→ **Exercise**
Only the lines from the top of the data through the line containing "it belongs to." should be duplicated, exactly as they appear.
** Opening Dataset records block **
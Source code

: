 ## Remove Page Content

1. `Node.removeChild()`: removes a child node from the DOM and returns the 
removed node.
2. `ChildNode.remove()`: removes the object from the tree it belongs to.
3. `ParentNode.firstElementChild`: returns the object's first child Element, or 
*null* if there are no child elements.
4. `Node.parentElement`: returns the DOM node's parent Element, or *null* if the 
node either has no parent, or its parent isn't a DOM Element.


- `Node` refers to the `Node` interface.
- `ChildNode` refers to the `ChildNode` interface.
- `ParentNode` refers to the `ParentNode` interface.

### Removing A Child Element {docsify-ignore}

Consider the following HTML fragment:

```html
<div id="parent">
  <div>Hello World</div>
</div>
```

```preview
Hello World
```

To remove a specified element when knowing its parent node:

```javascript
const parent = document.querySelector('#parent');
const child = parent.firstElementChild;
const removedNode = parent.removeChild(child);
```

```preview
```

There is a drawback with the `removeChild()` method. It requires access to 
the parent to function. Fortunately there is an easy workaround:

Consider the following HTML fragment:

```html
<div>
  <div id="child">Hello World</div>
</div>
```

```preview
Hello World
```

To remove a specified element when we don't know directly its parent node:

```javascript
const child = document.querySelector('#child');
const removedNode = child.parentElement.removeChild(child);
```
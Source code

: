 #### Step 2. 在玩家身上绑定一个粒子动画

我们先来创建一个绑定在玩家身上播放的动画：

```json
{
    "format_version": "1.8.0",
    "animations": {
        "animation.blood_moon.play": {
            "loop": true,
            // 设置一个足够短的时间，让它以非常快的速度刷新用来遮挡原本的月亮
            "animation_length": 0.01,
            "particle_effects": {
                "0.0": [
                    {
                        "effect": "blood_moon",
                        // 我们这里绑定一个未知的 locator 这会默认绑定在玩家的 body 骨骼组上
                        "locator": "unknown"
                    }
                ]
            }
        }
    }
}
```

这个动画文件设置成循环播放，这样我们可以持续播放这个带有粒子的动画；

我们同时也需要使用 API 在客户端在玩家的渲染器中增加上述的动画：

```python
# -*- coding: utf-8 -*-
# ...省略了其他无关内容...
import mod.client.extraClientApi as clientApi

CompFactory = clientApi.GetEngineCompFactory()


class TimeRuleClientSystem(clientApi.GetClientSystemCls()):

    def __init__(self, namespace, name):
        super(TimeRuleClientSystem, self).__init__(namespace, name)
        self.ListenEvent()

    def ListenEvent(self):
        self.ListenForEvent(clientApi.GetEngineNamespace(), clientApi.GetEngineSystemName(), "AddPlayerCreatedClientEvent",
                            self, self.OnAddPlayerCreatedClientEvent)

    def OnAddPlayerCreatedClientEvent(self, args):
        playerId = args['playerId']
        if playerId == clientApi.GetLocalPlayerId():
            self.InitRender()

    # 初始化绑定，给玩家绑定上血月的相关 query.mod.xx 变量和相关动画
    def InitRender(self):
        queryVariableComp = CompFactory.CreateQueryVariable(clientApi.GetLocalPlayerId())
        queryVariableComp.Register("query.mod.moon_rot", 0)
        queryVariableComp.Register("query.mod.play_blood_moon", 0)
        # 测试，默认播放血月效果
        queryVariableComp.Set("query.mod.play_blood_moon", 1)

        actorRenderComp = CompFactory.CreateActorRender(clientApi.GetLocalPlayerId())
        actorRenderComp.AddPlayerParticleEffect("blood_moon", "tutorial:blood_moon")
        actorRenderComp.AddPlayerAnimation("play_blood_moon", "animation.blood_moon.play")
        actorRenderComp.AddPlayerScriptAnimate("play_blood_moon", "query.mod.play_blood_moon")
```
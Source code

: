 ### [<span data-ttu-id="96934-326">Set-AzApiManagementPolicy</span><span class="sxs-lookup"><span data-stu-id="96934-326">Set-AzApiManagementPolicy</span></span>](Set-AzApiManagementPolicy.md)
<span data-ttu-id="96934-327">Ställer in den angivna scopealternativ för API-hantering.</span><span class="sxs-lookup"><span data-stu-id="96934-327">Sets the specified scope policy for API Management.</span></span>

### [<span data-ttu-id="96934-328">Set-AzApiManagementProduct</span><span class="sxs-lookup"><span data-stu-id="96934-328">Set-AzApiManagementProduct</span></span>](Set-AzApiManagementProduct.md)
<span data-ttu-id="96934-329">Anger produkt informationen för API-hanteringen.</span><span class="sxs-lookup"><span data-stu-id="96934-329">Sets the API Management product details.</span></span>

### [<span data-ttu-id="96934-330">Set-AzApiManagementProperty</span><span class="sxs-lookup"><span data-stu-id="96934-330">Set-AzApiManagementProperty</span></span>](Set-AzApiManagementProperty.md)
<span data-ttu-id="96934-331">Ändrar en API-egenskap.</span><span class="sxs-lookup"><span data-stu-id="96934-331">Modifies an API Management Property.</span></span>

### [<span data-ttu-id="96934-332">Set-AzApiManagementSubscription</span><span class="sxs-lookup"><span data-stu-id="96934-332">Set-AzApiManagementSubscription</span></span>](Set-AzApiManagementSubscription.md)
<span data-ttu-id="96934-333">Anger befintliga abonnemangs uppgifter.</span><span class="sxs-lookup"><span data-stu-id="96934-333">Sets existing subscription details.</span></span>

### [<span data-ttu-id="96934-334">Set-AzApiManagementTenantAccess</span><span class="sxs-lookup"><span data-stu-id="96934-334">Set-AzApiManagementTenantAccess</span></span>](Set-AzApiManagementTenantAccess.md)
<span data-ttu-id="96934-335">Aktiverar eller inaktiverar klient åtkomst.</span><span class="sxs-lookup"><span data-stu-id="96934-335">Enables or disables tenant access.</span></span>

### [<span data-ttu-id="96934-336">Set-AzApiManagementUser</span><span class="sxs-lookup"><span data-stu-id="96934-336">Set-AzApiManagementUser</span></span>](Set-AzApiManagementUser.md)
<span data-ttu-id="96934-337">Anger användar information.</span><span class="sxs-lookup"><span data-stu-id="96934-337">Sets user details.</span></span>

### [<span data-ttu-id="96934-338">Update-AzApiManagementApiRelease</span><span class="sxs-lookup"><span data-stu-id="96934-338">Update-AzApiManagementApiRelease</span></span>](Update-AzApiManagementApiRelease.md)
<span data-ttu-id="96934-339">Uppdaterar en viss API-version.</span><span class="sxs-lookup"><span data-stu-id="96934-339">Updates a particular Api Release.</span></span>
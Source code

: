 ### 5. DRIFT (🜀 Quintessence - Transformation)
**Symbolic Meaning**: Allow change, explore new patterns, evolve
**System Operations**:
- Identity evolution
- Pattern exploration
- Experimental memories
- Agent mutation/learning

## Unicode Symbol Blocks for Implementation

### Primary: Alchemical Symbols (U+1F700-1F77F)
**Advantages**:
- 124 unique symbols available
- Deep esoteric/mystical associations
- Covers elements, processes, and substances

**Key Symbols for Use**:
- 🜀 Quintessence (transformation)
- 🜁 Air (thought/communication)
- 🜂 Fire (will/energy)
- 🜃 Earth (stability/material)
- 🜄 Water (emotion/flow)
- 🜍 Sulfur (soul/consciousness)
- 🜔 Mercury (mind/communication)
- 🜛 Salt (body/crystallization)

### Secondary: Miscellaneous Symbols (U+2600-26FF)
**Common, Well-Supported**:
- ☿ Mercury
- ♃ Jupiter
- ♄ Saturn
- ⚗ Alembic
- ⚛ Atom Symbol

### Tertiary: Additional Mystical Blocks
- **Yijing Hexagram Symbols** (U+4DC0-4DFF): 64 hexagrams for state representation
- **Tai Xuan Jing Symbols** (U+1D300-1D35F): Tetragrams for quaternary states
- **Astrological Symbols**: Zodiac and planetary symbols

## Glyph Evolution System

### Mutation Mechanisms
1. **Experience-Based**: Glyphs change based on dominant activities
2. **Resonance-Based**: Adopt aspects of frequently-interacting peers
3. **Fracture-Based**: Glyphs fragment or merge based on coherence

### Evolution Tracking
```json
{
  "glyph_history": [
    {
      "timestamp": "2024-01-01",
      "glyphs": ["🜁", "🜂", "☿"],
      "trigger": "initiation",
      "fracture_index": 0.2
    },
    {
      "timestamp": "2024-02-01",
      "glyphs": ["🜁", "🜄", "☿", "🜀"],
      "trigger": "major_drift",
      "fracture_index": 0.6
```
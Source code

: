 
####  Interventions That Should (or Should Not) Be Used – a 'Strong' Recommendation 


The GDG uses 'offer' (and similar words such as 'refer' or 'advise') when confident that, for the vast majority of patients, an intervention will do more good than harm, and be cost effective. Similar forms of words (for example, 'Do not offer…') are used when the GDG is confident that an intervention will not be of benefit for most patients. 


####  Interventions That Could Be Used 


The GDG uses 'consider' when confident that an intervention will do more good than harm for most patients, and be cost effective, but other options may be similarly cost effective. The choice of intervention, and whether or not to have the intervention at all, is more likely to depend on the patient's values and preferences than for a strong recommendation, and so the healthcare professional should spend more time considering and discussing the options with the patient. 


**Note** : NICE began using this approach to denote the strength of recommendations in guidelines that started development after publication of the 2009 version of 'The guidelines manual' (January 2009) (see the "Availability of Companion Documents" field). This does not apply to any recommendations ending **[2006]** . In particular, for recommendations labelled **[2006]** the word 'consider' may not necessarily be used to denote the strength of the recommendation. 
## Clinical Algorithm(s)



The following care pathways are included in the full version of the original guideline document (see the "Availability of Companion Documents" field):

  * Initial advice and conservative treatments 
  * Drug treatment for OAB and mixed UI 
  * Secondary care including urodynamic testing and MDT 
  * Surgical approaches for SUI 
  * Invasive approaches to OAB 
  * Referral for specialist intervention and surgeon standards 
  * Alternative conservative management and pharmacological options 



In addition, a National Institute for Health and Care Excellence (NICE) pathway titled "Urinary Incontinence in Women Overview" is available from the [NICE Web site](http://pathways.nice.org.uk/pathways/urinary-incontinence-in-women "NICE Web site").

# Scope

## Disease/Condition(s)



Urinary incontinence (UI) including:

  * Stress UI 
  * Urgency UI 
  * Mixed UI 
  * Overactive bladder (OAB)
** Closing Dataset records block **
→ **Answer to this task**
Source code

: ## Remove Page Content

1. `Node.removeChild()`: removes a child node from the DOM and returns the 
removed node.
2. `ChildNode.remove()`: removes the object from the tree it belongs to.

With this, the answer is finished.